Task instructions: From top to bottom, each entry below must be reproduced exactly.
---------- Records provided
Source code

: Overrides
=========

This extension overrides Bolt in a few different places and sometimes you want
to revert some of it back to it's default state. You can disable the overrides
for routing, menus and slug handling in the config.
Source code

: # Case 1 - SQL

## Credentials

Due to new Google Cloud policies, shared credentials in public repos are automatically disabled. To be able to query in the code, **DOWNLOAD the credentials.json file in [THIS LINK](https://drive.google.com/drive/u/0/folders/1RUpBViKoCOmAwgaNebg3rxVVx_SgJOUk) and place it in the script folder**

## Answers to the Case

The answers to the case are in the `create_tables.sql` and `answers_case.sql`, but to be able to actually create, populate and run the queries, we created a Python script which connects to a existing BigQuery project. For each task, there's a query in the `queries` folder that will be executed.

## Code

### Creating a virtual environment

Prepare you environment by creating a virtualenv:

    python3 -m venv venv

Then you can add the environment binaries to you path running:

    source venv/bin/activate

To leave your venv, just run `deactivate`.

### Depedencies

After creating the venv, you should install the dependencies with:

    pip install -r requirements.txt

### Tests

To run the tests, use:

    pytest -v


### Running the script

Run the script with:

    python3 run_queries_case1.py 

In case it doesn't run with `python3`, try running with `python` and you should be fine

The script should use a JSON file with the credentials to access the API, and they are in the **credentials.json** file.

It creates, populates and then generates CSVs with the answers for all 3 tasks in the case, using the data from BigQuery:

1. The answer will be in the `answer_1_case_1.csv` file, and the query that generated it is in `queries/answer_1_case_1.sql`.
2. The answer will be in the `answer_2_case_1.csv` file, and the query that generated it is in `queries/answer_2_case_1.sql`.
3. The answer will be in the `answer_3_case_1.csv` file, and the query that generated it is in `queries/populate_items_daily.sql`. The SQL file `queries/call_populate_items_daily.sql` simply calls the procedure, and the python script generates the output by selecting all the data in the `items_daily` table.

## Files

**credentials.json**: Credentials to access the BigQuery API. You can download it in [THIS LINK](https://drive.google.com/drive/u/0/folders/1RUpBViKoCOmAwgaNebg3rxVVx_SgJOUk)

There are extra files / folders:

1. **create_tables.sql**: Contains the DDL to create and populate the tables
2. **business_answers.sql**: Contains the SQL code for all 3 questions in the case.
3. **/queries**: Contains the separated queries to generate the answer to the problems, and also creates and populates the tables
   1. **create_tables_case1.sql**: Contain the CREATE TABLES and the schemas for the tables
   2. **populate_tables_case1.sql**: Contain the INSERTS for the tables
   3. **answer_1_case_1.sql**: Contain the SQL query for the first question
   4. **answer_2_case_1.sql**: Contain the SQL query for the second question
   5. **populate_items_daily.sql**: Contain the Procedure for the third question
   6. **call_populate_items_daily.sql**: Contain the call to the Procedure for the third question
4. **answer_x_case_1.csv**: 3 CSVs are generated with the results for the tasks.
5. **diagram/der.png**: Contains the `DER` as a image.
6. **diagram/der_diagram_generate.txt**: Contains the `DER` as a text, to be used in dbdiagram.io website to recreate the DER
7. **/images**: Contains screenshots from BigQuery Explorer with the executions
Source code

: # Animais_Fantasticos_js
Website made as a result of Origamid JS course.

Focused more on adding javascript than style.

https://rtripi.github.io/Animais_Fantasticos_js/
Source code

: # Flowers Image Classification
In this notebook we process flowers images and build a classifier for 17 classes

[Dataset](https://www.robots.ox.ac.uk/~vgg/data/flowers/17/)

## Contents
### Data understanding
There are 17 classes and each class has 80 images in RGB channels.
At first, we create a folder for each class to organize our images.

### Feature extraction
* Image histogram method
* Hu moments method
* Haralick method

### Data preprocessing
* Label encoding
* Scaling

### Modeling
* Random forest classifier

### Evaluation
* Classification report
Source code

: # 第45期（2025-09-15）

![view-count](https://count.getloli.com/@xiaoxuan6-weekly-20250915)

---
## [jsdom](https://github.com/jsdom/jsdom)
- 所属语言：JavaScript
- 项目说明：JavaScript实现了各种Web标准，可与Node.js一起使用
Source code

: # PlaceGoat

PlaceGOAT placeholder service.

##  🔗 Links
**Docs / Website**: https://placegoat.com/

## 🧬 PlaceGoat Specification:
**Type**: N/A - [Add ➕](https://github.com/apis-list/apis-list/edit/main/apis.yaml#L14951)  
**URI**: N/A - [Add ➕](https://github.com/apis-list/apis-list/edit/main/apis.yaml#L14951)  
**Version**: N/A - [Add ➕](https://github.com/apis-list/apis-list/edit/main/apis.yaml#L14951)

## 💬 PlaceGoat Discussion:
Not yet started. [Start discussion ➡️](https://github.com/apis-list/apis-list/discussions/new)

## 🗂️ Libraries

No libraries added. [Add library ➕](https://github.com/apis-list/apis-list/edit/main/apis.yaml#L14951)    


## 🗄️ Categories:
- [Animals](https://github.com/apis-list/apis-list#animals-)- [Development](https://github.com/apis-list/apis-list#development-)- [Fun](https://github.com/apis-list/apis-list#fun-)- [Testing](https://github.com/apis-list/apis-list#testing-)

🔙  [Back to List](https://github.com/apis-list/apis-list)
--------------------
Exercise response:
Source code

: Overrides
=========

This extension overrides Bolt in a few different places and sometimes you want
to revert some of it back to it's default state. You can disable the overrides
for routing, menus and slug handling in the config.
Source code

: # Case 1 - SQL

## Credentials

Due to new Google Cloud policies, shared credentials in public repos are automatically disabled. To be able to query in the code, **DOWNLOAD the credentials.json file in [THIS LINK](https://drive.google.com/drive/u/0/folders/1RUpBViKoCOmAwgaNebg3rxVVx_SgJOUk) and place it in the script folder**

## Answers to the Case

The answers to the case are in the `create_tables.sql` and `answers_case.sql`, but to be able to actually create, populate and run the queries, we created a Python script which connects to a existing BigQuery project. For each task, there's a query in the `queries` folder that will be executed.

## Code

### Creating a virtual environment

Prepare you environment by creating a virtualenv:

    python3 -m venv venv

Then you can add the environment binaries to you path running:

    source venv/bin/activate

To leave your venv, just run `deactivate`.

### Depedencies

After creating the venv, you should install the dependencies with:

    pip install -r requirements.txt

### Tests

To run the tests, use:

    pytest -v


### Running the script

Run the script with:

    python3 run_queries_case1.py 

In case it doesn't run with `python3`, try running with `python` and you should be fine

The script should use a JSON file with the credentials to access the API, and they are in the **credentials.json** file.

It creates, populates and then generates CSVs with the answers for all 3 tasks in the case, using the data from BigQuery:

1. The answer will be in the `answer_1_case_1.csv` file, and the query that generated it is in `queries/answer_1_case_1.sql`.
2. The answer will be in the `answer_2_case_1.csv` file, and the query that generated it is in `queries/answer_2_case_1.sql`.
3. The answer will be in the `answer_3_case_1.csv` file, and the query that generated it is in `queries/populate_items_daily.sql`. The SQL file `queries/call_populate_items_daily.sql` simply calls the procedure, and the python script generates the output by selecting all the data in the `items_daily` table.

## Files

**credentials.json**: Credentials to access the BigQuery API. You can download it in [THIS LINK](https://drive.google.com/drive/u/0/folders/1RUpBViKoCOmAwgaNebg3rxVVx_SgJOUk)

There are extra files / folders:

1. **create_tables.sql**: Contains the DDL to create and populate the tables
2. **business_answers.sql**: Contains the SQL code for all 3 questions in the case.
3. **/queries**: Contains the separated queries to generate the answer to the problems, and also creates and populates the tables
   1. **create_tables_case1.sql**: Contain the CREATE TABLES and the schemas for the tables
   2. **populate_tables_case1.sql**: Contain the INSERTS for the tables
   3. **answer_1_case_1.sql**: Contain the SQL query for the first question
   4. **answer_2_case_1.sql**: Contain the SQL query for the second question
   5. **populate_items_daily.sql**: Contain the Procedure for the third question
   6. **call_populate_items_daily.sql**: Contain the call to the Procedure for the third question
4. **answer_x_case_1.csv**: 3 CSVs are generated with the results for the tasks.
5. **diagram/der.png**: Contains the `DER` as a image.
6. **diagram/der_diagram_generate.txt**: Contains the `DER` as a text, to be used in dbdiagram.io website to recreate the DER
7. **/images**: Contains screenshots from BigQuery Explorer with the executions
Source code

: # Animais_Fantasticos_js
Website made as a result of Origamid JS course.

Focused more on adding javascript than style.

https://rtripi.github.io/Animais_Fantasticos_js/
Source code

: # Flowers Image Classification
In this notebook we process flowers images and build a classifier for 17 classes

[Dataset](https://www.robots.ox.ac.uk/~vgg/data/flowers/17/)

## Contents
### Data understanding
There are 17 classes and each class has 80 images in RGB channels.
At first, we create a folder for each class to organize our images.

### Feature extraction
* Image histogram method
* Hu moments method
* Haralick method

### Data preprocessing
* Label encoding
* Scaling

### Modeling
* Random forest classifier

### Evaluation
* Classification report
Source code

: # 第45期（2025-09-15）

![view-count](https://count.getloli.com/@xiaoxuan6-weekly-20250915)

---
## [jsdom](https://github.com/jsdom/jsdom)
- 所属语言：JavaScript
- 项目说明：JavaScript实现了各种Web标准，可与Node.js一起使用
Source code

: # PlaceGoat

PlaceGOAT placeholder service.

##  🔗 Links
**Docs / Website**: https://placegoat.com/

## 🧬 PlaceGoat Specification:
**Type**: N/A - [Add ➕](https://github.com/apis-list/apis-list/edit/main/apis.yaml#L14951)  
**URI**: N/A - [Add ➕](https://github.com/apis-list/apis-list/edit/main/apis.yaml#L14951)  
**Version**: N/A - [Add ➕](https://github.com/apis-list/apis-list/edit/main/apis.yaml#L14951)

## 💬 PlaceGoat Discussion:
Not yet started. [Start discussion ➡️](https://github.com/apis-list/apis-list/discussions/new)

## 🗂️ Libraries

No libraries added. [Add library ➕](https://github.com/apis-list/apis-list/edit/main/apis.yaml#L14951)    


## 🗄️ Categories:
- [Animals](https://github.com/apis-list/apis-list#animals-)- [Development](https://github.com/apis-list/apis-list#development-)- [Fun](https://github.com/apis-list/apis-list#fun-)- [Testing](https://github.com/apis-list/apis-list#testing-)

🔙  [Back to List](https://github.com/apis-list/apis-list)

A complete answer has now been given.